*** Block opens ***
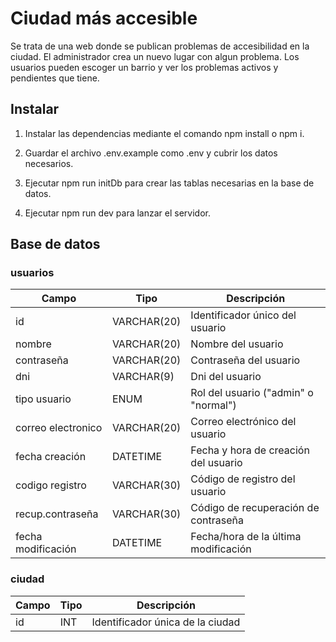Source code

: # Ciudad más accesible

Se trata de una web donde se publican problemas de accesibilidad en la ciudad.
El administrador crea un nuevo lugar con algun problema. Los usuarios pueden escoger un barrio y ver los problemas activos y pendientes que tiene. 

## Instalar

1. Instalar las dependencias mediante el comando npm install o npm i.


2. Guardar el archivo .env.example como .env y cubrir los datos necesarios.


3. Ejecutar npm run initDb para crear las tablas necesarias en la base de datos.


4. Ejecutar npm run dev para lanzar el servidor.

## Base de datos

### usuarios

|   Campo              |   Tipo       |  Descripción                          |
|----------------------|--------------|---------------------------------------|
| id                   | VARCHAR(20)  | Identificador único del usuario       |
| nombre               | VARCHAR(20)  | Nombre del usuario                    |
| contraseña           | VARCHAR(20)  | Contraseña del usuario                |
| dni                  | VARCHAR(9)   | Dni del usuario                       |
| tipo usuario         | ENUM         | Rol del usuario ("admin" o "normal")  |
| correo electronico   | VARCHAR(20)  | Correo electrónico del usuario        |
| fecha creación       | DATETIME     | Fecha y hora de creación del usuario  |
| codigo registro      | VARCHAR(30)  | Código de registro del usuario        |
| recup.contraseña     | VARCHAR(30)  | Código de recuperación de contraseña  |
| fecha modificación   | DATETIME     | Fecha/hora de la última modificación  |

### ciudad

|   Campo              |   Tipo       |  Descripción                          |
|----------------------|--------------|---------------------------------------|
| id                   | INT          | Identificador única de la ciudad      |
*** Block closes ***
• [Your instructions]: Reproduce, exactly and with nothing added, the lines from the one that includes "Dni del usuario" through the last line of the material.

• [Written answer]:
| dni                  | VARCHAR(9)   | Dni del usuario                       |
| tipo usuario         | ENUM         | Rol del usuario ("admin" o "normal")  |
| correo electronico   | VARCHAR(20)  | Correo electrónico del usuario        |
| fecha creación       | DATETIME     | Fecha y hora de creación del usuario  |
| codigo registro      | VARCHAR(30)  | Código de registro del usuario        |
| recup.contraseña     | VARCHAR(30)  | Código de recuperación de contraseña  |
| fecha modificación   | DATETIME     | Fecha/hora de la última modificación  |

### ciudad

|   Campo              |   Tipo       |  Descripción                          |
|----------------------|--------------|---------------------------------------|
| id                   | INT          | Identificador única de la ciudad      |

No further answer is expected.